• _What you should do_
The output should be all lines of the entries below in which the word "défini" occurs.

***** Data for the task *****

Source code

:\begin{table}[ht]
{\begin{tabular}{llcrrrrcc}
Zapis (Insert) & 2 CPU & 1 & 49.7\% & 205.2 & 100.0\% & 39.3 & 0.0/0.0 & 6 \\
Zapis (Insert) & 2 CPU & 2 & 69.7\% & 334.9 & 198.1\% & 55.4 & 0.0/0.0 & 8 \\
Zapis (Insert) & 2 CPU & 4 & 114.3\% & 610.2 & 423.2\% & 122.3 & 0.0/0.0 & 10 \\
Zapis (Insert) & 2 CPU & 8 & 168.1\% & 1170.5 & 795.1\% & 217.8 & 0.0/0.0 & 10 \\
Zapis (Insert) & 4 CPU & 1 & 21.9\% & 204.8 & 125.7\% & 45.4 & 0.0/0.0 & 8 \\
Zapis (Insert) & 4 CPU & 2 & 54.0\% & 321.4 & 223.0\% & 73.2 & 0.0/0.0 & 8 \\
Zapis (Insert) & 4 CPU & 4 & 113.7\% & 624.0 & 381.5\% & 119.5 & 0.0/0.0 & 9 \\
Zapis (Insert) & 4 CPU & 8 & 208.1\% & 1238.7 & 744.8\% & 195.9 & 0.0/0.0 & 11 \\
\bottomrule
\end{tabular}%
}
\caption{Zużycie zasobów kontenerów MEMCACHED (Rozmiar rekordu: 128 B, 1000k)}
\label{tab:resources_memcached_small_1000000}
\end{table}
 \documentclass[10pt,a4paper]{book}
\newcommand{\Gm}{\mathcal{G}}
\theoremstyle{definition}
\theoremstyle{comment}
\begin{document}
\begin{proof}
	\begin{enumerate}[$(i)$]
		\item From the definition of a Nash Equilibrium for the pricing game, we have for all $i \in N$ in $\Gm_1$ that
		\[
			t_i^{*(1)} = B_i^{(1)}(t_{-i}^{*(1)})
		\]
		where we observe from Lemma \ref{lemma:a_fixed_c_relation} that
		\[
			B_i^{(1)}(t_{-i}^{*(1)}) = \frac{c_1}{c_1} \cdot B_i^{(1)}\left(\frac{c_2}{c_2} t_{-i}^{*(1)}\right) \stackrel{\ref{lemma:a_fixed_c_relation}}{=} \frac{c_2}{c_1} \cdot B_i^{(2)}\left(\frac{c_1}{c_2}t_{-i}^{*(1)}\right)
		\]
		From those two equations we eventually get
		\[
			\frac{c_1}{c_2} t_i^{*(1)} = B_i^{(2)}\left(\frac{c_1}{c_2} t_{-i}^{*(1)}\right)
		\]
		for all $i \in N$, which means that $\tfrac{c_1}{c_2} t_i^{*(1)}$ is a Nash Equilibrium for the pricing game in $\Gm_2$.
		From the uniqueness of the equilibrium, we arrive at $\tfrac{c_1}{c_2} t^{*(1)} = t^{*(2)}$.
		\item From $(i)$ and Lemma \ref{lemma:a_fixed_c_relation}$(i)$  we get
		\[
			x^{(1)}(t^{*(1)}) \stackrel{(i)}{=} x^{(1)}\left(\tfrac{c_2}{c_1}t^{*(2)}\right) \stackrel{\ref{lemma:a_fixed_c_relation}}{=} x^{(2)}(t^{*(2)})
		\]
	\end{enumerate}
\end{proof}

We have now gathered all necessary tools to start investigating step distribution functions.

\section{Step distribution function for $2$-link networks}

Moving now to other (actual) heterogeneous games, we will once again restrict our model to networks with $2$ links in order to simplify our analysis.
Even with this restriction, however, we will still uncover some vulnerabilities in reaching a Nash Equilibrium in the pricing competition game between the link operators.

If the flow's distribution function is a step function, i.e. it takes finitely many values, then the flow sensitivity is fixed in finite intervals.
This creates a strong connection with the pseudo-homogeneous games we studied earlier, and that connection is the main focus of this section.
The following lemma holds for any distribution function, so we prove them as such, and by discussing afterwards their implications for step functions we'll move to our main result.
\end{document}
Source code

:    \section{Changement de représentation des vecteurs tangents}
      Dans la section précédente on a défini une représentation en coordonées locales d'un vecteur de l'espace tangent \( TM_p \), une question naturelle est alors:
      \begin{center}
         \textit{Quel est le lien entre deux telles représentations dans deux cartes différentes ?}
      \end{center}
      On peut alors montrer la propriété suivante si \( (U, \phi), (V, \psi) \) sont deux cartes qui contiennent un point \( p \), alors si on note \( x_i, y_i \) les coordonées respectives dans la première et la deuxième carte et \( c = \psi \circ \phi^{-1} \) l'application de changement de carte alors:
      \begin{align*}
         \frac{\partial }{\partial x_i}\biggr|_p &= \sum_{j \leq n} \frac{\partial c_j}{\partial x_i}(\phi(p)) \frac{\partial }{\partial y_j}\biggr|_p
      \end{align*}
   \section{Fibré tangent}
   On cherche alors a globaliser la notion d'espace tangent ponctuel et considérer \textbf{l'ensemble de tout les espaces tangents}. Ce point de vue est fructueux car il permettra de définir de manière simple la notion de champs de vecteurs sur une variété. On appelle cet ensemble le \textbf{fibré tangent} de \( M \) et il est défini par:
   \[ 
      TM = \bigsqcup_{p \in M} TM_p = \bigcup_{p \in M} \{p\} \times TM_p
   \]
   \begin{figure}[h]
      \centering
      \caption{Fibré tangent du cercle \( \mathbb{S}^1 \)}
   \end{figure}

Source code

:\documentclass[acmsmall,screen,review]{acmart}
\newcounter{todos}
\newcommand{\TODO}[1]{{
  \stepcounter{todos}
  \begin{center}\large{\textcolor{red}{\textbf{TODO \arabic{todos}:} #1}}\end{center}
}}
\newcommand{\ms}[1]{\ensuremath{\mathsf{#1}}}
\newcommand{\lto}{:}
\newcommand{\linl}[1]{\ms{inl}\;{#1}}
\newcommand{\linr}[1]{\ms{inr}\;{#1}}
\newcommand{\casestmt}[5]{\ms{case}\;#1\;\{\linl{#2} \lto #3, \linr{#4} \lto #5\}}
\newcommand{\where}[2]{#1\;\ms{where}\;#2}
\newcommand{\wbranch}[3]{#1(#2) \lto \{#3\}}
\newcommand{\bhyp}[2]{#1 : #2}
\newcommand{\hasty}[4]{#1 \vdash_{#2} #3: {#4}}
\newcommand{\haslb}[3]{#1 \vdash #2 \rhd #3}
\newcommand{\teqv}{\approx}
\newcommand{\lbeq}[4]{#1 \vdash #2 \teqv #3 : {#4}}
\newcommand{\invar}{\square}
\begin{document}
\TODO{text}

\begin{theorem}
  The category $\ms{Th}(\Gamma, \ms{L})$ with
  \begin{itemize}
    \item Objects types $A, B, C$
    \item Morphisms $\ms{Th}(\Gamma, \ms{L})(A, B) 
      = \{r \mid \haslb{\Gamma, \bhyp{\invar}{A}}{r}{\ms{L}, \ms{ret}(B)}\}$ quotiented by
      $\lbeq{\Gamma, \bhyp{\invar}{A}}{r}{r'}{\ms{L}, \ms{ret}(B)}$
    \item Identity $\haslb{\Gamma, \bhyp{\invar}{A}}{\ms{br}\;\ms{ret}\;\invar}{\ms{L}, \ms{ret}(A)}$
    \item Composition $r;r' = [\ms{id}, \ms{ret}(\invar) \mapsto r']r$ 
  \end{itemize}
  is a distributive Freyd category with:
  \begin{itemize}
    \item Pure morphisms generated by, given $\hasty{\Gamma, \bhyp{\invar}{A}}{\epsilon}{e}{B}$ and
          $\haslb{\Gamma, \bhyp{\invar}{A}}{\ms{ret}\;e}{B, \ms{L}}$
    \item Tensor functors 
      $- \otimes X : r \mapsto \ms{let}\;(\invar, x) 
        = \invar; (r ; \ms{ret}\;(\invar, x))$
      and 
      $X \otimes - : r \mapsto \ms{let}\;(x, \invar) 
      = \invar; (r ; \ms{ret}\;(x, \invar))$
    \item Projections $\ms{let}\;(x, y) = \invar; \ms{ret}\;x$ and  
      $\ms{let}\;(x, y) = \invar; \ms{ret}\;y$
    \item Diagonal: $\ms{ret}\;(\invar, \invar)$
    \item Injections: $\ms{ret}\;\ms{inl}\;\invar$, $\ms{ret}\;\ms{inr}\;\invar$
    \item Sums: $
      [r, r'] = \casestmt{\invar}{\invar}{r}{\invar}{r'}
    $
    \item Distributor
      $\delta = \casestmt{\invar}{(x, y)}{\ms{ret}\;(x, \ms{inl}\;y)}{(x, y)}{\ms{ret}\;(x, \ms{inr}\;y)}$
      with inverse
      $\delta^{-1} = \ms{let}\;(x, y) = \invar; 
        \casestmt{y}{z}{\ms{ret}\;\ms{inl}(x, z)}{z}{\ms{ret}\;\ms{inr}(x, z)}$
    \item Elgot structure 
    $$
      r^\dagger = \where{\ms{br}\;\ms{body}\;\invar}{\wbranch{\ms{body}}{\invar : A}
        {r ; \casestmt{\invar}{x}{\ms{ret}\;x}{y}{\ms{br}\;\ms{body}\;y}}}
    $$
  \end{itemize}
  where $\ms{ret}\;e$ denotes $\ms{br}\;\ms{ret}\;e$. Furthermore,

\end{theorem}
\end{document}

*****
***** Data for the task *****

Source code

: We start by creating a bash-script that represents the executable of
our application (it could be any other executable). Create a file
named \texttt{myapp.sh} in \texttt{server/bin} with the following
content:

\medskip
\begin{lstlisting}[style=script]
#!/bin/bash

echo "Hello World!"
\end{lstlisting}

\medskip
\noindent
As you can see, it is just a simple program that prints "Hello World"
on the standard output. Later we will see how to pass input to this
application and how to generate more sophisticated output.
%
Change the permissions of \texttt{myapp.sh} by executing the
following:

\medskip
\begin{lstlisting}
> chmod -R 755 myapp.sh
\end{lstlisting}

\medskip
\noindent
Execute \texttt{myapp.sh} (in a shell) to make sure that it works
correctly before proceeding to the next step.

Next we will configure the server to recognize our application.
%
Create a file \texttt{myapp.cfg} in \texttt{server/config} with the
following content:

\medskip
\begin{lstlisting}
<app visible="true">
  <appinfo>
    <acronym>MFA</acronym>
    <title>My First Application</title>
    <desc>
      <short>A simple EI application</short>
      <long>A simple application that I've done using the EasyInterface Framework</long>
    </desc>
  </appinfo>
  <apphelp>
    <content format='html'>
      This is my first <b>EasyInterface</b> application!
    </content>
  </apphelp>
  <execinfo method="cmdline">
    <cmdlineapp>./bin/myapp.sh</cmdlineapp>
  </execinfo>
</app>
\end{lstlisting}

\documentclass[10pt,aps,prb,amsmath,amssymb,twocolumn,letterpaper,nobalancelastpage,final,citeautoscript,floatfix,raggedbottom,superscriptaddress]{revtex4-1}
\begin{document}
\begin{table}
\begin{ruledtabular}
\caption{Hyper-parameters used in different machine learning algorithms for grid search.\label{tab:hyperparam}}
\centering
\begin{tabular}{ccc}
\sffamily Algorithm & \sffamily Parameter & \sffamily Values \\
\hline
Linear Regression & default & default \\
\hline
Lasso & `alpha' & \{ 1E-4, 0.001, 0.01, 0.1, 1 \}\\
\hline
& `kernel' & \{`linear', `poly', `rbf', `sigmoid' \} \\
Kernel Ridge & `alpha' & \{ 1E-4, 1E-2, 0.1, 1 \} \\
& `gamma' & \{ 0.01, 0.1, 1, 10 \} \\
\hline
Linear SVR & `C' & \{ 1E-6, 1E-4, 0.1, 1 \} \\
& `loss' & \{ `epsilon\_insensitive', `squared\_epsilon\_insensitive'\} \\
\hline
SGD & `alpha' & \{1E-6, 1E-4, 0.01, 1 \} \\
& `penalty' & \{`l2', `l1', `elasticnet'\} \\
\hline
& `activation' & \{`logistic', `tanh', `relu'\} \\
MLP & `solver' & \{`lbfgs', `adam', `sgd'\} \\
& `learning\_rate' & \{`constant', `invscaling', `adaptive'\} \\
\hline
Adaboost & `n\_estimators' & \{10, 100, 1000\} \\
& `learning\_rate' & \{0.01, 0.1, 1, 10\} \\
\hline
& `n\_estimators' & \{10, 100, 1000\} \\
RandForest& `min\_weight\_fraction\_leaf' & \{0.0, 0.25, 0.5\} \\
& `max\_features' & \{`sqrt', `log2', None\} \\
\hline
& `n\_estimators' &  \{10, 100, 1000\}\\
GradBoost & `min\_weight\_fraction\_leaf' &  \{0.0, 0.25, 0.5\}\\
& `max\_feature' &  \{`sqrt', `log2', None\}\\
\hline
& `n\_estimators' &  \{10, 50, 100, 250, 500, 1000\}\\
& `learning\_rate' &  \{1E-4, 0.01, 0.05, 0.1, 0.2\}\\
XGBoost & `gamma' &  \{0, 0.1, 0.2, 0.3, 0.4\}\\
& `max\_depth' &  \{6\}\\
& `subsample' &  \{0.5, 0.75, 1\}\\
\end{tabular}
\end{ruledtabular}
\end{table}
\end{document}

*****
***** Data for the task *****

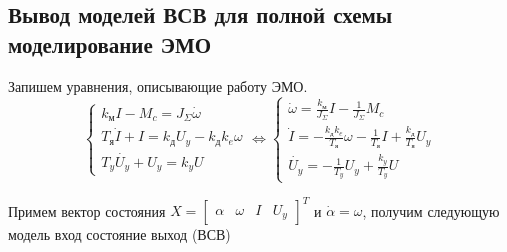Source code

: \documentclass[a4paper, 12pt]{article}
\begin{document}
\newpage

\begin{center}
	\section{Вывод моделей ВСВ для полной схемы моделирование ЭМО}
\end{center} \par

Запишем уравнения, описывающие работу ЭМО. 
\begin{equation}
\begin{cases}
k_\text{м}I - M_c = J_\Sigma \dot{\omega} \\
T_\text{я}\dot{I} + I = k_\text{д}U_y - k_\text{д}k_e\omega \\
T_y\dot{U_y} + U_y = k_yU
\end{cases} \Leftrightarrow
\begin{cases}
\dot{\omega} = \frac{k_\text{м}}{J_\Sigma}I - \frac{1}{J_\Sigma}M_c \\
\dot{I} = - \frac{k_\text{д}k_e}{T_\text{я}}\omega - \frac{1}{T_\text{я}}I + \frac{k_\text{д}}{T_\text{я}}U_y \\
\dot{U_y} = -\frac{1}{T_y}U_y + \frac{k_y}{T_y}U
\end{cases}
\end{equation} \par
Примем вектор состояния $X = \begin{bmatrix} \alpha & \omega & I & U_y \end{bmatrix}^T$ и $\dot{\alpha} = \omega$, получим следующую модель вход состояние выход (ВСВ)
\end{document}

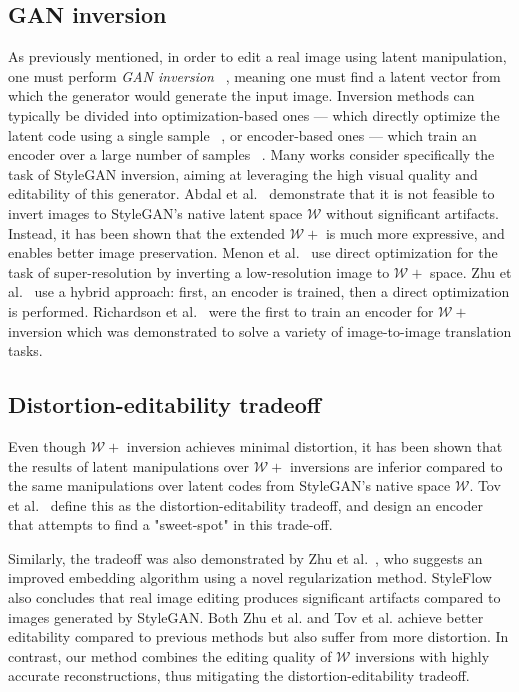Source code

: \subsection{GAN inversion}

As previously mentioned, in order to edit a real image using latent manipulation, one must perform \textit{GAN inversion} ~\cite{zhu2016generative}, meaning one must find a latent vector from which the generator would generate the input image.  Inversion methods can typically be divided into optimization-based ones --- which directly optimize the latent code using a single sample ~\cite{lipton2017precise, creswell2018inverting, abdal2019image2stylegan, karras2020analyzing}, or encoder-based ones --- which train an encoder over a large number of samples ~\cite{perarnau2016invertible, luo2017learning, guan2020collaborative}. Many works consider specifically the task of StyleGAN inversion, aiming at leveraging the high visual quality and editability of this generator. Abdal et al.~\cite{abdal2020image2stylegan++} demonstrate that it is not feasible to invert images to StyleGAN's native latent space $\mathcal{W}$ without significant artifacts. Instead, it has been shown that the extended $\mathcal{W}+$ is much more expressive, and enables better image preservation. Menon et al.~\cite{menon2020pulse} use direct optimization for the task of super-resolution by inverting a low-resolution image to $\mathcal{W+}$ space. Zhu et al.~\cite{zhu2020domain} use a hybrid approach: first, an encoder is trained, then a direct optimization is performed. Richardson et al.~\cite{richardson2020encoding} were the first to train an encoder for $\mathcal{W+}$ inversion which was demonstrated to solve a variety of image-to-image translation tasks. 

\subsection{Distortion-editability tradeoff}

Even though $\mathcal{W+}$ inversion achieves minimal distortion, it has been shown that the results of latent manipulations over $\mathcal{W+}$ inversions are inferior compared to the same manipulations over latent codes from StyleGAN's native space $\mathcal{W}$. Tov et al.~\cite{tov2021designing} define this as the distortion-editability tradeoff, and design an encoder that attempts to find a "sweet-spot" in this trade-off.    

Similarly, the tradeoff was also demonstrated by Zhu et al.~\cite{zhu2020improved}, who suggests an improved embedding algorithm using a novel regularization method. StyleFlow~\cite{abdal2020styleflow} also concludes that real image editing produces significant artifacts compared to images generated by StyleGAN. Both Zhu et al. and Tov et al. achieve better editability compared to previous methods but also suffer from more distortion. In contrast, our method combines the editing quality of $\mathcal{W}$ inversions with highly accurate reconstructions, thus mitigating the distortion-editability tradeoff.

*****

• _Solution for this task_
      Dans la section précédente on a défini une représentation en coordonées locales d'un vecteur de l'espace tangent \( TM_p \), une question naturelle est alors:
   On cherche alors a globaliser la notion d'espace tangent ponctuel et considérer \textbf{l'ensemble de tout les espaces tangents}. Ce point de vue est fructueux car il permettra de définir de manière simple la notion de champs de vecteurs sur une variété. On appelle cet ensemble le \textbf{fibré tangent} de \( M \) et il est défini par:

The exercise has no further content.